Task to carry out:
Retype every line from the start of the data down to and including the line with "1. This is the title". Skip the pictures.

Extracted material:
○ ○ ○ ○ ○

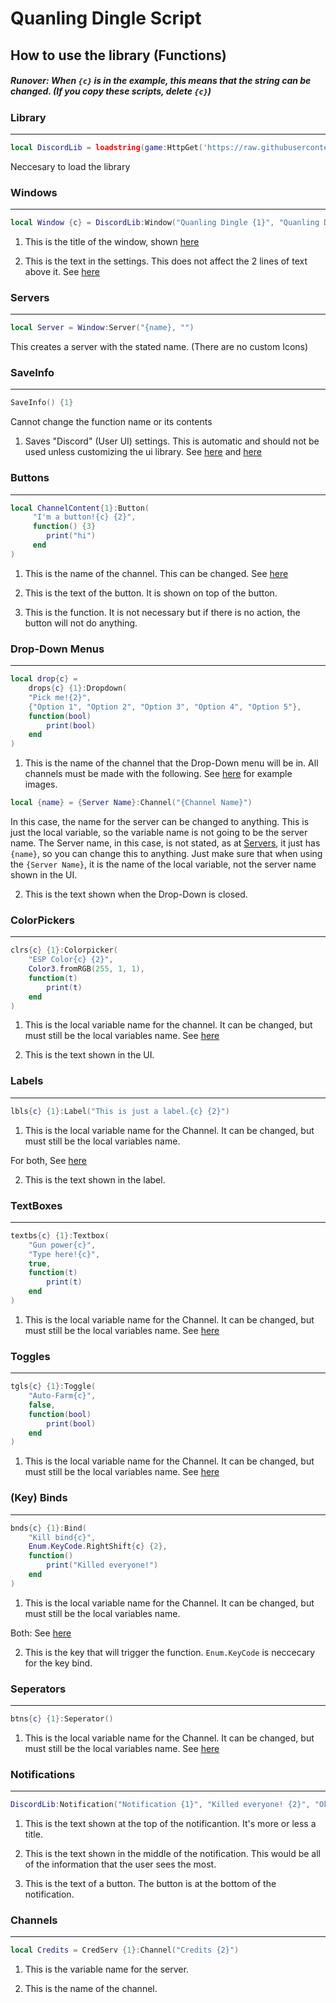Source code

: # Quanling Dingle Script


## How to use the library (Functions)

##### Runover: When `{c}` is in the example, this means that the string can be changed. (If you copy these scripts, delete `{c}`)

### Library

------
```lua
local DiscordLib = loadstring(game:HttpGet('https://raw.githubusercontent.com/ThatError404/Quanling-Dingle-Script/main/ui-lib.lua', true))()
```
Neccesary to load the library

### Windows

------
```lua
local Window {c} = DiscordLib:Window("Quanling Dingle {1}", "Quanling Dingle Engine {2}")
```

1. This is the title of the window, shown [here](https://github.com/ThatError404/Quanling-Dingle-Script/blob/main/Example%20Images/QDS-MD-1.png?raw=true)

2. This is the text in the settings. This does not affect the 2 lines of text above it. See [here](https://github.com/ThatError404/Quanling-Dingle-Script/blob/main/Example%20Images/QDS-MD-2.png?raw=true)

### Servers

------
```lua
local Server = Window:Server("{name}, "")
```

This creates a server with the stated name. (There are no custom Icons)

### SaveInfo

------
```lua
SaveInfo() {1}
```
Cannot change the function name or its contents
1. Saves "Discord" (User UI) settings. This is automatic and should not be used unless customizing the ui library. See [here](https://github.com/ThatError404/Quanling-Dingle-Script/blob/main/Example%20Scripts/SaveInfo.lua) and [here](https://github.com/ThatError404/Quanling-Dingle-Script/blob/main/Example%20Images/QDS-MD-3.png?raw=true)


### Buttons

------

```lua
local ChannelContent{1}:Button(
     "I'm a button!{c} {2}",
     function() {3}
        print("hi")
     end
)
```

1. This is the name of the channel. This can be changed. See [here](https://github.com/ThatError404/Quanling-Dingle-Script/blob/main/Example%20Images/QDS-MD-4.png?raw=true)

2. This is the text of the button. It is shown on top of the button.

3. This is the function. It is not necessary but if there is no action, the button will not do anything.

### Drop-Down Menus

------

```lua
local drop{c} =
    drops{c} {1}:Dropdown(
    "Pick me!{2}",
    {"Option 1", "Option 2", "Option 3", "Option 4", "Option 5"},
    function(bool)
        print(bool)
    end
)
```

1. This is the name of the channel that the Drop-Down menu will be in. All channels must be made with the following. See [here](https://github.com/ThatError404/Quanling-Dingle-Script/blob/main/Example%20Images/QDS-MD-5.png?raw=true) for example images.
```lua
local {name} = {Server Name}:Channel("{Channel Name}")
```
In this case, the name for the server can be changed to anything. This is just the local variable, so the variable name is not going to be the server name. The Server name, in this case, is not stated, as at [Servers](https://github.com/ThatError404/Quanling-Dingle-Script/blob/main/README.md#servers), it just has `{name}`, so you can change this to anything. Just make sure that when using the `{Server Name}`, it is the name of the local variable, not the server name shown in the UI.

2. This is the text shown when the Drop-Down is closed.

### ColorPickers

------

```lua
clrs{c} {1}:Colorpicker(
    "ESP Color{c} {2}",
    Color3.fromRGB(255, 1, 1),
    function(t)
        print(t)
    end
)
```

1. This is the local variable name for the channel. It can be changed, but must still be the local variables name. See [here](https://github.com/ThatError404/Quanling-Dingle-Script/blob/main/Example%20Images/QDS-MD-6.png?raw=true)

2. This is the text shown in the UI.

### Labels

------

```lua
lbls{c} {1}:Label("This is just a label.{c} {2}")
```

1. This is the local variable name for the Channel. It can be changed, but must still be the local variables name.

For both, See [here](https://github.com/ThatError404/Quanling-Dingle-Script/blob/main/Example%20Images/QDS-MD-7.png?raw=true)

2. This is the text shown in the label.

### TextBoxes

------

```lua
textbs{c} {1}:Textbox(
    "Gun power{c}",
    "Type here!{c}",
    true,
    function(t)
        print(t)
    end
)
```

1. This is the local variable name for the Channel. It can be changed, but must still be the local variables name. See [here](https://github.com/ThatError404/Quanling-Dingle-Script/blob/main/Example%20Images/QDS-MD-8.png?raw=true)

### Toggles

------

```lua
tgls{c} {1}:Toggle(
    "Auto-Farm{c}",
    false,
    function(bool)
        print(bool)
    end
)
```
1. This is the local variable name for the Channel. It can be changed, but must still be the local variables name. See [here](https://github.com/ThatError404/Quanling-Dingle-Script/blob/main/Example%20Images/QDS-MD-9.png?raw=true)

### (Key) Binds

------

```lua
bnds{c} {1}:Bind(
    "Kill bind{c}",
    Enum.KeyCode.RightShift{c} {2},
    function()
        print("Killed everyone!")
    end
)
```
1. This is the local variable name for the Channel. It can be changed, but must still be the local variables name.

Both: See [here](https://github.com/ThatError404/Quanling-Dingle-Script/blob/main/Example%20Images/QDS-MD-10.png?raw=true)

2. This is the key that will trigger the function. `Enum.KeyCode` is neccecary for the key bind.

### Seperators

------

```lua
btns{c} {1}:Seperator()
```

1. This is the local variable name for the Channel. It can be changed, but must still be the local variables name. See [here](https://github.com/ThatError404/Quanling-Dingle-Script/blob/main/Example%20Images/QDS-MD-11.png?raw=true)

### Notifications

------

```lua
DiscordLib:Notification("Notification {1}", "Killed everyone! {2}", "Okay! {3}")
```

1. This is the text shown at the top of the notificantion. It's more or less a title.

2. This is the text shown in the middle of the notification. This would be all of the information that the user sees the most.

3. This is the text of a button. The button is at the bottom of the notification.

### Channels

------

```lua
local Credits = CredServ {1}:Channel("Credits {2}")
```
1. This is the variable name for the server.

2. This is the name of the channel.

○ ○ ○ ○ ○

Solved problem:
Source code

: # Quanling Dingle Script


## How to use the library (Functions)

##### Runover: When `{c}` is in the example, this means that the string can be changed. (If you copy these scripts, delete `{c}`)

### Library

------
```lua
local DiscordLib = loadstring(game:HttpGet('https://raw.githubusercontent.com/ThatError404/Quanling-Dingle-Script/main/ui-lib.lua', true))()
```
Neccesary to load the library

### Windows

------
```lua
local Window {c} = DiscordLib:Window("Quanling Dingle {1}", "Quanling Dingle Engine {2}")
```

1. This is the title of the window, shown [here](https://github.com/ThatError404/Quanling-Dingle-Script/blob/main/Example%20Images/QDS-MD-1.png?raw=true)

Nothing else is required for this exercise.